[[ DATA TO PROCESS, beginning ]]

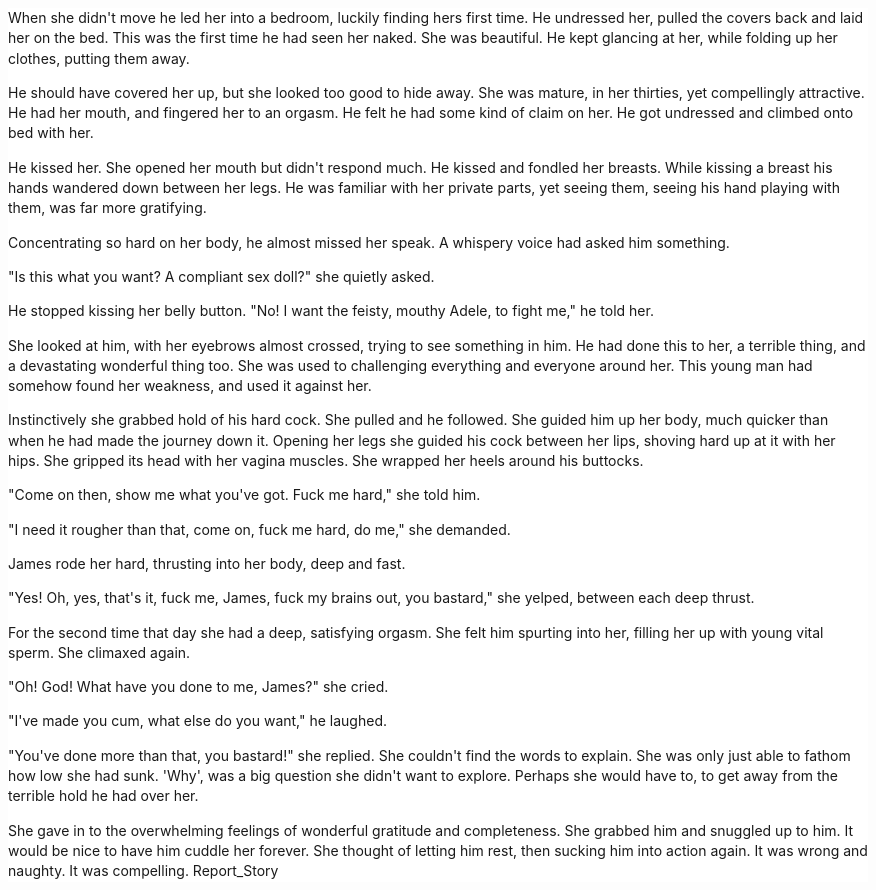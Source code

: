  When she didn't move he led her into a bedroom, luckily finding hers first time. He undressed her, pulled the covers back and laid her on the bed. This was the first time he had seen her naked. She was beautiful. He kept glancing at her, while folding up her clothes, putting them away. 

 He should have covered her up, but she looked too good to hide away. She was mature, in her thirties, yet compellingly attractive. He had her mouth, and fingered her to an orgasm. He felt he had some kind of claim on her. He got undressed and climbed onto bed with her. 

 He kissed her. She opened her mouth but didn't respond much. He kissed and fondled her breasts. While kissing a breast his hands wandered down between her legs. He was familiar with her private parts, yet seeing them, seeing his hand playing with them, was far more gratifying. 

 Concentrating so hard on her body, he almost missed her speak. A whispery voice had asked him something. 

 "Is this what you want? A compliant sex doll?" she quietly asked. 

 He stopped kissing her belly button. "No! I want the feisty, mouthy Adele, to fight me," he told her. 

 She looked at him, with her eyebrows almost crossed, trying to see something in him. He had done this to her, a terrible thing, and a devastating wonderful thing too. She was used to challenging everything and everyone around her. This young man had somehow found her weakness, and used it against her. 

 Instinctively she grabbed hold of his hard cock. She pulled and he followed. She guided him up her body, much quicker than when he had made the journey down it. Opening her legs she guided his cock between her lips, shoving hard up at it with her hips. She gripped its head with her vagina muscles. She wrapped her heels around his buttocks. 

 "Come on then, show me what you've got. Fuck me hard," she told him. 

 "I need it rougher than that, come on, fuck me hard, do me," she demanded. 

 James rode her hard, thrusting into her body, deep and fast. 

 "Yes! Oh, yes, that's it, fuck me, James, fuck my brains out, you bastard," she yelped, between each deep thrust. 

 For the second time that day she had a deep, satisfying orgasm. She felt him spurting into her, filling her up with young vital sperm. She climaxed again. 

 "Oh! God! What have you done to me, James?" she cried. 

 "I've made you cum, what else do you want," he laughed. 

 "You've done more than that, you bastard!" she replied. She couldn't find the words to explain. She was only just able to fathom how low she had sunk. 'Why', was a big question she didn't want to explore. Perhaps she would have to, to get away from the terrible hold he had over her. 

 She gave in to the overwhelming feelings of wonderful gratitude and completeness. She grabbed him and snuggled up to him. It would be nice to have him cuddle her forever. She thought of letting him rest, then sucking him into action again. It was wrong and naughty. It was compelling. Report_Story 
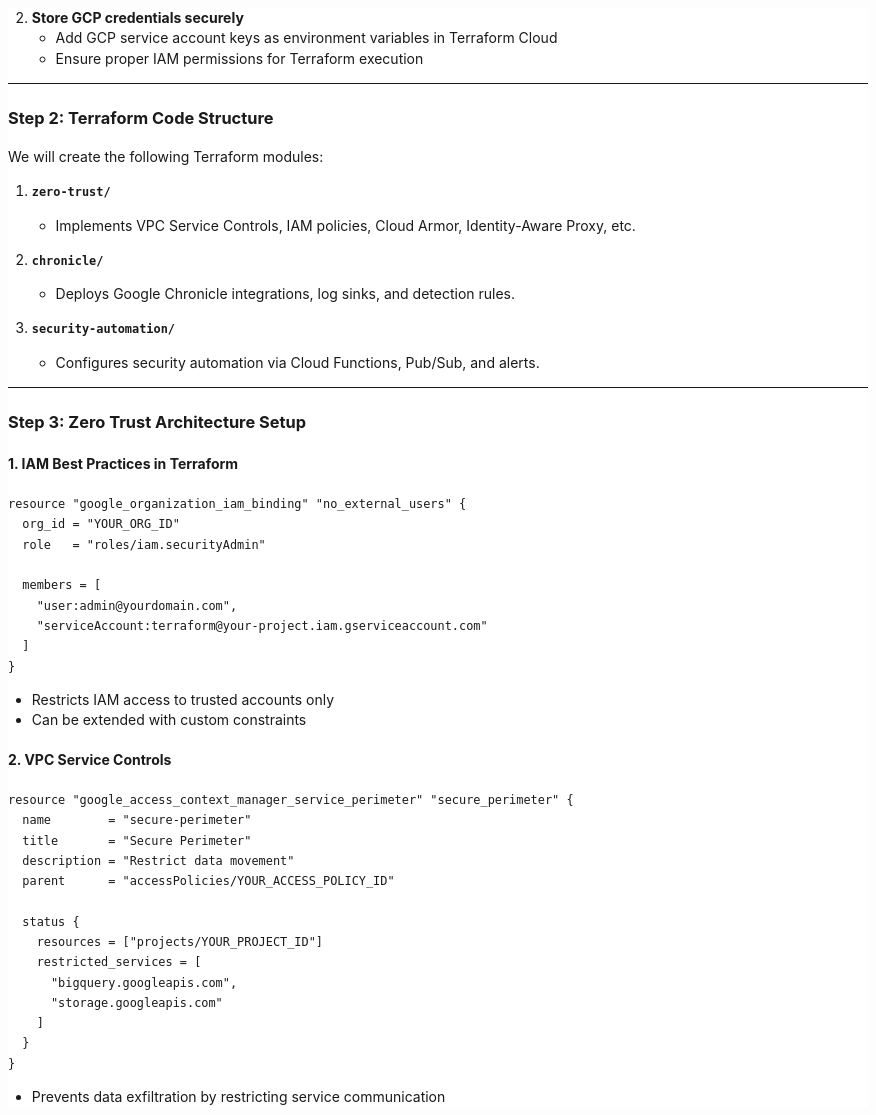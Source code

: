 2. **Store GCP credentials securely**  
   - Add GCP service account keys as environment variables in Terraform Cloud  
   - Ensure proper IAM permissions for Terraform execution  

---

### **Step 2: Terraform Code Structure**
We will create the following Terraform modules:

1. **`zero-trust/`**
   - Implements VPC Service Controls, IAM policies, Cloud Armor, Identity-Aware Proxy, etc.

2. **`chronicle/`**
   - Deploys Google Chronicle integrations, log sinks, and detection rules.

3. **`security-automation/`**
   - Configures security automation via Cloud Functions, Pub/Sub, and alerts.

---

### **Step 3: Zero Trust Architecture Setup**
#### **1. IAM Best Practices in Terraform**
```hcl
resource "google_organization_iam_binding" "no_external_users" {
  org_id = "YOUR_ORG_ID"
  role   = "roles/iam.securityAdmin"

  members = [
    "user:admin@yourdomain.com",
    "serviceAccount:terraform@your-project.iam.gserviceaccount.com"
  ]
}
```
- Restricts IAM access to trusted accounts only  
- Can be extended with custom constraints  

#### **2. VPC Service Controls**
```hcl
resource "google_access_context_manager_service_perimeter" "secure_perimeter" {
  name        = "secure-perimeter"
  title       = "Secure Perimeter"
  description = "Restrict data movement"
  parent      = "accessPolicies/YOUR_ACCESS_POLICY_ID"

  status {
    resources = ["projects/YOUR_PROJECT_ID"]
    restricted_services = [
      "bigquery.googleapis.com",
      "storage.googleapis.com"
    ]
  }
}
```
- Prevents data exfiltration by restricting service communication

[[ DATA TO PROCESS, end ]]

■ WORK REQUIRED: Make a list of all lines in the data that contain "orgasm".

■ TASK RESULT:
 He should have covered her up, but she looked too good to hide away. She was mature, in her thirties, yet compellingly attractive. He had her mouth, and fingered her to an orgasm. He felt he had some kind of claim on her. He got undressed and climbed onto bed with her. 
 For the second time that day she had a deep, satisfying orgasm. She felt him spurting into her, filling her up with young vital sperm. She climaxed again. 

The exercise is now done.